Neben dem Sport gab es für die Mädchen noch weitere Highlights, wie
die Eröffnungsfeier oder die Après-Ski-Party der Deutschen Bahn, dem
Hauptsponsor von JTFO und JTFP, von denen die beiden Mädchen
begeistert erzählen. "Ich fand das Rahmenprogramm sehr schön und war
mit meinem Ergebnis sehr zufrieden. Ich möchte auf jedem Fall mit dem
Skilanglauf weitermachen und im nächsten Jahr wieder teilnehmen",
sagt sie. "Handball muss ich dafür nicht aufgeben, ich kann beides
machen."
Wie reibungslos alles in Schonach ablief, wie bereichernd der
Kontakt mit anderen Schülern und Schulen war und dass sie das
Saarland vertreten durfte, habe sie darüber hinaus beeindruckt,
erzählt ihre Mutter Bianca: "Wir haben als Familie nichts von ihr
erwartet, dachten an den Spruch ,Dabeisein ist alles', und dann
schlägt sie sich so toll. Das hat uns begeistert. Es waren viele
schöne Eindrücke für sie." Dass Sally Leidingers Großeltern in
Schonach dabei waren und bezeugen konnten, wie selbständig und
erfolgreich ihre Enkeltochter ist, war für Oma und Opa rührend - wie
es die junge Athletin genoss, ein Stück Familie in der Fremde dabei
zu haben. Eltern wie Athleten erlebten die Schonacher Tage als
Werbung des Behindertensports. Mehr noch. Leonie Walters Mutter ist
erfüllt von dem, was sie erlebt hat. Sie sagt: "Leonie war zum
zweiten Mal bei einem Bundesfinale. Diese Veranstaltung ist ein
Geschenk für die Kinder. Sie vermittelt ihnen Freude am Sport, Freude
am Teamgefühl. Gerade, weil die Wettbewerbe JTFO und JTFP zusammen
stattfinden. Es bedeutet für die behinderten Schüler, mittendrin zu
sein, nicht am Rande zu stehen.

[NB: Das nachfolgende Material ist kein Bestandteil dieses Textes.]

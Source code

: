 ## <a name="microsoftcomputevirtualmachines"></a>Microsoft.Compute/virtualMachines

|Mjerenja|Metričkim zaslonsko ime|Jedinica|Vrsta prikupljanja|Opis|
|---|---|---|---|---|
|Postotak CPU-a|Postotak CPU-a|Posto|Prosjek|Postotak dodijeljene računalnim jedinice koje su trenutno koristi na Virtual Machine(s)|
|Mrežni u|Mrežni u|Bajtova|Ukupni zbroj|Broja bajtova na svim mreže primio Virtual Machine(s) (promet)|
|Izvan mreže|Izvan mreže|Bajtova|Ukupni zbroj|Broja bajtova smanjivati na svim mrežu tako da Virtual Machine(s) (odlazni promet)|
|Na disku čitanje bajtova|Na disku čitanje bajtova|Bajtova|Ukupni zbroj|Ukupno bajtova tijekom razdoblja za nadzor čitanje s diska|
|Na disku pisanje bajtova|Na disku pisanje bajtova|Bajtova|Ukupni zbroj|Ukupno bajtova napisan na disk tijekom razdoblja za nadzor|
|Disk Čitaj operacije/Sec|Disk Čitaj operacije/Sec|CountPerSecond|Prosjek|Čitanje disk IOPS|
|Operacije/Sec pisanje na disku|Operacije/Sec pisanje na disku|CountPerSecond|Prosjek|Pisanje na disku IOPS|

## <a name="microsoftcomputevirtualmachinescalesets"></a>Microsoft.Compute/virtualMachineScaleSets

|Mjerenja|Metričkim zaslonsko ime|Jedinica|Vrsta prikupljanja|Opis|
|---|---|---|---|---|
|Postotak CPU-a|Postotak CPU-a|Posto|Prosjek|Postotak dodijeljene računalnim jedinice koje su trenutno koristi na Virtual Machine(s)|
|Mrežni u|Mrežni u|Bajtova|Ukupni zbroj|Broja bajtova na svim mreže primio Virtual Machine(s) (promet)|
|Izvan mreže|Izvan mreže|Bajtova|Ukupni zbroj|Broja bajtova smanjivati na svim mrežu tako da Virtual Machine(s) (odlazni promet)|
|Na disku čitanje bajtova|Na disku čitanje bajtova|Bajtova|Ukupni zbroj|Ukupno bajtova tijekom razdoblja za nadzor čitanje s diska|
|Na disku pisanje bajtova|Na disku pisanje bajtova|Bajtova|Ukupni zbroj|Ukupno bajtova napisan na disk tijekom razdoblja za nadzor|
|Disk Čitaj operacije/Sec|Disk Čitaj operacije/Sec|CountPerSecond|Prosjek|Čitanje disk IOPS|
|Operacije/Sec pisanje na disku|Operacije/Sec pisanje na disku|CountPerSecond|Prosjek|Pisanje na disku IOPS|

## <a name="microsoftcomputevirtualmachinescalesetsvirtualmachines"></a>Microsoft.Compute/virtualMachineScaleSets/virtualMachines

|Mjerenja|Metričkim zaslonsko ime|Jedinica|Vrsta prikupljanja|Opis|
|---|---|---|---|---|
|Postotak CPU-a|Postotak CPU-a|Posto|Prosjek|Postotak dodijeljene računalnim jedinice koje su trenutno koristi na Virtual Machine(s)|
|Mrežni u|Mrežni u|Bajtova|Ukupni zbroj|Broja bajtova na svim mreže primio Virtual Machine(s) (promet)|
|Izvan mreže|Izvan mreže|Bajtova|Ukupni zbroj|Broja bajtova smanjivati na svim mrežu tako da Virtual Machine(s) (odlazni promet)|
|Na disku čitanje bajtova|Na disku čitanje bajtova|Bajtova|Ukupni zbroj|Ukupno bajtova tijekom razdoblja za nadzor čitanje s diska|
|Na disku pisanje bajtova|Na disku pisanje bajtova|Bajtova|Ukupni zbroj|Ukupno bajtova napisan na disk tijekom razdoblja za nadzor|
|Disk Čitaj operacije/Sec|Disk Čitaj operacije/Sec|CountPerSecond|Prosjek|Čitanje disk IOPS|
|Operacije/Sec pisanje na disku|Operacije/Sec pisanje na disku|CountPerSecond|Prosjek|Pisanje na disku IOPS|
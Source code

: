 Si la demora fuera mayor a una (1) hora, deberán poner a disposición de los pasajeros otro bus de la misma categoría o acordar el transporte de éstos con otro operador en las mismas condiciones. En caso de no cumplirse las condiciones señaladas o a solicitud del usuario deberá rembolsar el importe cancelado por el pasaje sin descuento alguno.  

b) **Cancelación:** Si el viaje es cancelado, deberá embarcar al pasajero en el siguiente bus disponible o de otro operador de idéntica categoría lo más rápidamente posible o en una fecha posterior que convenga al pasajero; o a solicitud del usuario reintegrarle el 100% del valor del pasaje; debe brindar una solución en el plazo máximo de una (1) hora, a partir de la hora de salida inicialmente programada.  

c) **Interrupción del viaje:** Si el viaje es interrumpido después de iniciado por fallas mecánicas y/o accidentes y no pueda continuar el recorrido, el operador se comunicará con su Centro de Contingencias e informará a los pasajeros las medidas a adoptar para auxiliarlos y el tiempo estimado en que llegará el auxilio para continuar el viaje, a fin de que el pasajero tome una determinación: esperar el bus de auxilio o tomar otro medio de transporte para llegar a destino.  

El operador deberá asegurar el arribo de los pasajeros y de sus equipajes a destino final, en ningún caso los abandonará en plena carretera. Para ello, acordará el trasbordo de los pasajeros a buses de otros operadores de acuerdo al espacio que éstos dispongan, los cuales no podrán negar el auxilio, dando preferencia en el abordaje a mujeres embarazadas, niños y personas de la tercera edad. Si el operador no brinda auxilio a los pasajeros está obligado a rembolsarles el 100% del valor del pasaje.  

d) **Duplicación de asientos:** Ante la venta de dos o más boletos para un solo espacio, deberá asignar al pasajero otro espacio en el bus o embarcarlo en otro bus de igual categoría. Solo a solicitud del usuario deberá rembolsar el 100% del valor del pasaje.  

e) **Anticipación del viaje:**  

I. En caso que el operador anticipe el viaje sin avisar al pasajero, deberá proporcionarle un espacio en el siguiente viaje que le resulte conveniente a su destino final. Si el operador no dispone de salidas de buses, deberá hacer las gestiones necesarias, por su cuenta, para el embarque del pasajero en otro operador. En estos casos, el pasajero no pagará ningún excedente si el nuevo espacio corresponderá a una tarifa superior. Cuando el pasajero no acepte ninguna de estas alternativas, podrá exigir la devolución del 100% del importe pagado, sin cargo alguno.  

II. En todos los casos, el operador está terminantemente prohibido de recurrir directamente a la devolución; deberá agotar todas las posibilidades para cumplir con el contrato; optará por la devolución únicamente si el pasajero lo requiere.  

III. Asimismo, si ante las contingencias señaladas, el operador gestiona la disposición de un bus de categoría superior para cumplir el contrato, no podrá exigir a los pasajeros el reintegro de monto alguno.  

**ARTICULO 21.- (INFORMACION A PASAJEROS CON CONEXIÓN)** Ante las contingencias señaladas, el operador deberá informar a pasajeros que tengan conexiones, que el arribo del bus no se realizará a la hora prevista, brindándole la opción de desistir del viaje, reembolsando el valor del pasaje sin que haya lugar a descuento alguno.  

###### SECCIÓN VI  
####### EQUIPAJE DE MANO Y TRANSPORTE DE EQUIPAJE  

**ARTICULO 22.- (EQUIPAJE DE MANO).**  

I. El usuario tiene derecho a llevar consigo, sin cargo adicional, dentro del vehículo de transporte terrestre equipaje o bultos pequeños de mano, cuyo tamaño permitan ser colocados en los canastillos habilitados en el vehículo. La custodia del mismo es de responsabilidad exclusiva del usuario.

Es ist eine große Begeisterung aller
Teilnehmer, die vom Winterfinale ausgeht." Solche Sätze werden die
Ausrichter gern hören - für die Deutsche Schulsportstiftung, die
Deutsche Behindertensportjugend (DBSJ) und den Hauptsponsor, die
Deutsche Bahn (DB). Ein Beleg, dass "Jugend trainiert für
Paralympics" und "Jugend trainiert für Olympia" zusammen gehören und
ihren Platz in der deutschen Sportlandschaft verdienen.